Note also that with my tanks the installer drilled my probes such that my 1/3 probe is a "not empty" light and comes on almost immediately. The 2/3 light is about 1/2 and the "Full" light is actually 3/4 to 7/8 full or so.
Quick cheap insurance and a good method. If you haven't tried the "Geo Method", try it. Google it. Some guy came up with this and LOTS of people have been using this method for a while now with excellent results. Opposed to the chemical, use 1 cup laundry detergent, 2 cups water softener mixed in 1 gallon of hot water. Dump in tank. Water softener keeps ANYTHING from sticking to sensors or tank walls, detergent cleans tank. Haven't used chemicals since, never had a sensor malfunction either. Try it. You'll be surprised.

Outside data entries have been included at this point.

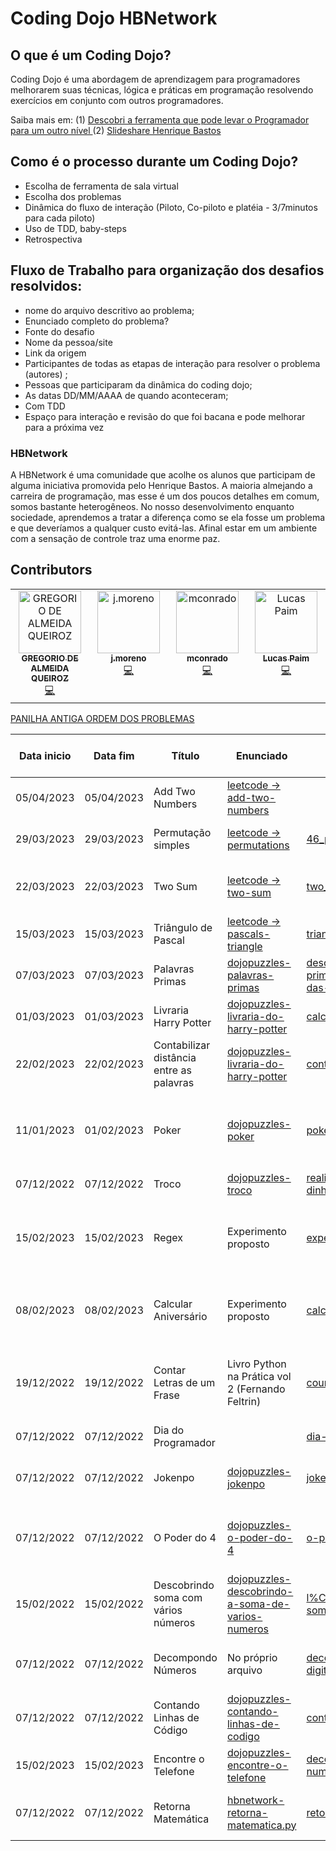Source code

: # Coding Dojo HBNetwork

## O que é um Coding Dojo?
Coding Dojo é uma abordagem de aprendizagem para programadores melhorarem suas técnicas, lógica e práticas em programação resolvendo exercícios em conjunto com outros programadores. 

Saiba mais em: (1) [Descobri a ferramenta que pode levar o Programador para um outro nível
](https://henriquebastos.net/artigos/descobri-a-ferramenta-que-pode-levar-o-programador-para-um-outro-nivel/?)
(2) [Slideshare Henrique Bastos](https://www.slideshare.net/henriquebastos/coding-dojo-9939078)

## Como é o processo durante um Coding Dojo?
- Escolha de ferramenta de sala virtual
- Escolha dos problemas
- Dinâmica do fluxo de interação (Piloto, Co-piloto e platéia - 3/7minutos para cada piloto)
- Uso de TDD, baby-steps
- Retrospectiva

## Fluxo de Trabalho para organização dos desafios resolvidos:
- nome do arquivo descritivo ao problema; 
- Enunciado completo do problema?
- Fonte do desafio
- Nome da pessoa/site
- Link da origem
- Participantes de todas as etapas de interação para resolver o problema (autores) ;
- Pessoas que participaram da dinâmica do coding dojo;
- As datas DD/MM/AAAA de quando aconteceram;
- Com TDD
- Espaço para interação e revisão do que foi bacana e pode melhorar para a próxima vez


### HBNetwork
A HBNetwork é uma comunidade que acolhe os alunos que participam de alguma iniciativa promovida pelo Henrique Bastos. A maioria almejando a carreira de programação, mas esse é um dos poucos detalhes em comum, somos bastante heterogêneos. No nosso desenvolvimento enquanto sociedade, aprendemos a tratar a diferença como se ela fosse um problema e que deveríamos a qualquer custo evitá-las. Afinal estar em um ambiente com a sensação de controle traz uma enorme paz.  

## Contributors  
<!-- ALL-CONTRIBUTORS-LIST:START - Do not remove or modify this section -->
<!-- prettier-ignore-start -->
<!-- markdownlint-disable -->
<table>
  <tbody>
    <tr>
      <td align="center" valign="top" width="14.28%"><a href="http://gregmaster.com.br/portifolio/curriculum/"><img src="https://avatars.githubusercontent.com/u/11060618?v=4?s=100" width="100px;" alt="GREGORIO DE ALMEIDA QUEIROZ "/><br /><sub><b>GREGORIO DE ALMEIDA QUEIROZ </b></sub></a><br /><a href="#code-GregMasterBr" title="Code">💻</a></td>
      <td align="center" valign="top" width="14.28%"><a href="https://github.com/j-moreno-c-r"><img src="https://avatars.githubusercontent.com/u/105161249?v=4?s=100" width="100px;" alt="j.moreno"/><br /><sub><b>j.moreno</b></sub></a><br /><a href="#code-j-moreno-c-r" title="Code">💻</a></td>
      <td align="center" valign="top" width="14.28%"><a href="https://github.com/mconrado"><img src="https://avatars.githubusercontent.com/u/3730951?v=4?s=100" width="100px;" alt="mconrado"/><br /><sub><b>mconrado</b></sub></a><br /><a href="#code-mconrado" title="Code">💻</a></td>
      <td align="center" valign="top" width="14.28%"><a href="https://github.com/lucaspaimrj21"><img src="https://avatars.githubusercontent.com/u/65385128?v=4?s=100" width="100px;" alt="Lucas Paim"/><br /><sub><b>Lucas Paim</b></sub></a><br /><a href="#code-lucaspaimrj21" title="Code">💻</a></td>
    </tr>
  </tbody>
</table>

<!-- markdownlint-restore -->
<!-- prettier-ignore-end -->

<!-- ALL-CONTRIBUTORS-LIST:END -->

[PANILHA ANTIGA ORDEM DOS PROBLEMAS](https://docs.google.com/spreadsheets/d/1xLMGPyvJVqxX3nPCDa-ZafnlFfVk_oHZ/edit?pli=1#gid=2433576)

| Data inicio | Data fim   | Título                                   | Enunciado                                                                                                                                       | Código fonte                                                                                                                                                                                                                | Origem (fonte)                                   | Nível                | Tópicos de programação relacionados                                                                         | 
|-------------|------------|------------------------------------------|-------------------------------------------------------------------------------------------------------------------------------------------------|-----------------------------------------------------------------------------------------------------------------------------------------------------------------------------------------------------------------------------|--------------------------------------------------|----------------------|-------------------------------------------------------------------------------------------------------------|
| 05/04/2023  | 05/04/2023 | Add Two Numbers                          | [leetcode -> add-two-numbers](https://leetcode.com/problems/add-two-numbers/description/)                                                       |                                                                                                                                                                                                                             | Leetcode                                         | Fácil                | list, inverter lista, cast,                                                                                 | 
| 29/03/2023  | 29/03/2023 | Permutação simples                       | [leetcode -> permutations](https://leetcode.com/problems/permutations/)                                                                         | [46_permutacao_letcode.py](https://github.com/HBNetwork/coding-dojo/blob/main/46_permutacao_letcode.py)                                                                                                                     | Leetcode                                         | Médio                | array, copy, fatorial, random,shuffle, sorted,                                                              | 
| 22/03/2023  | 22/03/2023 | Two Sum                                  | [leetcode -> two-sum](https://leetcode.com/problems/two-sum/)                                                                                   | [two_sum.py](https://github.com/HBNetwork/coding-dojo/blob/main/two_sum.py)                                                                                                                                                 | Leetcode                                         | Fácil                | array, raises exceptions,enumerate, manipulação de array, min, max, potência,                               | 
| 15/03/2023  | 15/03/2023 | Triângulo de Pascal                      | [leetcode -> pascals-triangle](https://leetcode.com/problems/pascals-triangle/)                                                                 | [triangulo_de_pascal.py](https://github.com/HBNetwork/coding-dojo/blob/main/triangulo_de_pascal.py)                                                                                                                         | Leetcode                                         | Médio                | manipulação de array, funções,                                                                              | 
| 07/03/2023  | 07/03/2023 | Palavras Primas                          | [dojopuzzles-palavras-primas](https://dojopuzzles.com/problems/palavras-primas/)                                                                | [descobrindo-se-um-numero-e-primo-atrav%C3%A9s-da-soma-das-letras-de-uma-palavra.py](https://github.com/HBNetwork/coding-dojo/blob/main/descobrindo-se-um-numero-e-primo-atrav%C3%A9s-da-soma-das-letras-de-uma-palavra.py) | DojoPuzzle                                       | Médio                | número primo, ord, ascii, isupper, unidecode,                                                               | 
| 01/03/2023  | 01/03/2023 | Livraria Harry Potter                    | [dojopuzzles-livraria-do-harry-potter](https://dojopuzzles.com/problems/livraria-do-harry-potter/)                                              | [calcular_desconto_vendas_livro.py](https://github.com/HBNetwork/coding-dojo/blob/main/calcular_desconto_vendas_livro.py)                                                                                                   | DojoPuzzle                                       | Fácil                | calculo porcentagem, tuplas, format string, float, for                                                      | 
| 22/02/2023  | 22/02/2023 | Contabilizar distância entre as palavras | [dojopuzzles-livraria-do-harry-potter](https://dojopuzzles.com/problems/entre-letras)                                                           | [contar_distancia_entre_as_letras.py](https://github.com/HBNetwork/coding-dojo/blob/main/contar_distancia_entre_as_letras.py)                                                                                               | DojoPuzzle                                       | Fácil                | import string alfabeto completo, manipular string,                                                          | 
| 11/01/2023  | 01/02/2023 | Poker                                    | [dojopuzzles-poker](https://dojopuzzles.com/problems/poker/)                                                                                    | [poker.py](https://github.com/HBNetwork/coding-dojo/blob/main/poker.py)                                                                                                                                                     | DojoPuzzle                                       | Dificíl              | isolamento,dicionário, criação de números aleatórios, sample, random.sample, random.shuffle, ternário       | 
| 07/12/2022  | 07/12/2022 | Troco                                    | [dojopuzzles-troco](https://dojopuzzles.com/problems/troco/)                                                                                    | [realizando-troco-notas-dinheiro.py](https://github.com/HBNetwork/coding-dojo/blob/main/realizando-troco-notas-dinheiro.py)                                                                                                 | DojoPuzzle                                       | Fácil                | loop, quebra de loop, condicionais                                                                          | 
| 15/02/2023  | 15/02/2023 | Regex                                    | Experimento proposto                                                                                                                            | [experimentos-com-regex.py](https://github.com/HBNetwork/coding-dojo/blob/main/experimentos-com-regex.py)                                                                                                                   |                                                  | Fácil                | regex, match object, agrupamento de busca em objeto, busca com case insensitive, padrões de busca por grupo | 
| 08/02/2023  | 08/02/2023 | Calcular Aniversário                     | Experimento proposto                                                                                                                            | [calcular-aniversario.py](https://github.com/HBNetwork/coding-dojo/blob/main/calcular-aniversario.py)                                                                                                                       |                                                  | Médio                | condicionais multiplas, timezone, datetime, dateutil, reltaivedelta, calculo de anos com data               | 
| 19/12/2022  | 19/12/2022 | Contar Letras de um Frase                | Livro Python na Prática vol 2 (Fernando Feltrin)                                                                                                | [count_letter.py](https://github.com/HBNetwork/coding-dojo/blob/main/count_letter.py)                                                                                                                                       | Livro Python na Prática vol 2 (Fernando Feltrin) | Fácil                | loop, condicional, parâmetro com valor padrão em função, separação de chave valor com enumerate             | 
| 07/12/2022  | 07/12/2022 | Dia do Programador                       |                                                                                                                                                 | [dia-do-programador.py](https://github.com/HBNetwork/coding-dojo/blob/main/dia-do-programador.py)                                                                                                                           |                                                  | Fácil                | manipulação de datas, format time, datetime                                                                 | 
| 07/12/2022  | 07/12/2022 | Jokenpo                                  | [dojopuzzles-jokenpo](https://dojopuzzles.com/problems/jokenpo/)                                                                                | [jokenpo.py](https://github.com/HBNetwork/coding-dojo/blob/main/jokenpo.py)                                                                                                                                                 | DojoPuzzle                                       | Fácil                | condicionais compostas, problema simples, teste de resultados inversos                                      | 
| 07/12/2022  | 07/12/2022 | O Poder do 4                             | [dojopuzzles-o-poder-do-4](https://dojopuzzles.com/problems/o-poder-do-4/)                                                                      | [o-poder-do-4.py](https://github.com/HBNetwork/coding-dojo/blob/main/o-poder-do-4.py)                                                                                                                                       | DojoPuzzle                                       | Extremamente dificíl | condicionais simples, generation expression, matemática, isolamento                                         | 
| 15/02/2022  | 15/02/2022 | Descobrindo soma com vários números      | [dojopuzzles-descobrindo-a-soma-de-varios-numeros](https://dojopuzzles.com/problems/descobrindo-a-soma-de-varios-numeros/)                      | [l%C3%B3gica-de-soma_com_recursao.py](https://github.com/HBNetwork/coding-dojo/blob/main/l%C3%B3gica-de-soma_com_recursao.py)                                                                                               | DojoPuzzle                                       | Médio                | recursividade, loop, mod, condicionais simples, valor padrão em funções                                     | 
| 07/12/2022  | 07/12/2022 | Decompondo Números                       | No próprio arquivo                                                                                                                              | [decompondo-numeros-21_max-digitos.py](https://github.com/HBNetwork/coding-dojo/blob/main/decompondo-numeros-21_max-digitos.py)                                                                                             | David Trouxe                                     | Médio                | ordenção do próprio conteúdo da string, slice, looping usando range,                                        | 
| 07/12/2022  | 07/12/2022 | Contando Linhas de Código                | [dojopuzzles-contando-linhas-de-codigo](https://dojopuzzles.com/problems/contando-linhas-de-codigo/)                                            | [contando-linhas-de-codigo.py](https://github.com/HBNetwork/coding-dojo/blob/main/contando-linhas-de-codigo.py)                                                                                                             | DojoPuzzle                                       | Dificíl              | iteradores, identificação de padrões, teste multiline de strings                                            | 
| 15/02/2023  | 15/02/2023 | Encontre o Telefone                      | [dojopuzzles-encontre-o-telefone](https://dojopuzzles.com/problems/encontre-o-telefone/)                                                        | [decodificando-mensagem-com-numero-do-telefone.py](https://github.com/HBNetwork/coding-dojo/blob/main/decodificando-mensagem-com-numero-do-telefone.py)                                                                     | DojoPuzzle                                       | Fácil                | if composto, valores simbolicos correspondente                                                              | 
| 07/12/2022  | 07/12/2022 | Retorna Matemática                       | [hbnetwork-retorna-matematica.py](https://github.com/HBNetwork/coding-dojo/blob/acc11e8ce2909bbbff7e24fb62296f002f2bc634/retorna-matematica.py) | [retorna-matematica.py](https://github.com/HBNetwork/coding-dojo/blob/acc11e8ce2909bbbff7e24fb62296f002f2bc634/retorna-matematica.py)                                                                                       |                                                  | Fácil                | inversão de valores, identificação de padrões, identificar estrutura de dados                               |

Used to after returning home, it'd take 3 flushes of the tank to get clear water, now, dump it once, second flush is clear as nothing has stuck to the tank. Remember, this replaces the chemical you normally would use. Just figured I'd throw this out there.
__________________ John and Rebecca Dickson Emma-7 / Little John-5 / Iva-1 Full Timing Again, Rev B
2013 Ford F-350 Lariat CC LB PSD
2015 SOB TT - With OC's Awning Poles (#8) At least in Heaven, RVs will be perfect, and I won't have to keep fixing them.
The geo method works for me and that is all that I have used. I do add a little more water with the Calgon water softner and use power laundry detergent mixed in water also. I add them after I dump and are ready to get on the road. I like the idea
of no chemicals but I do wonder what is in the Calgon water softner?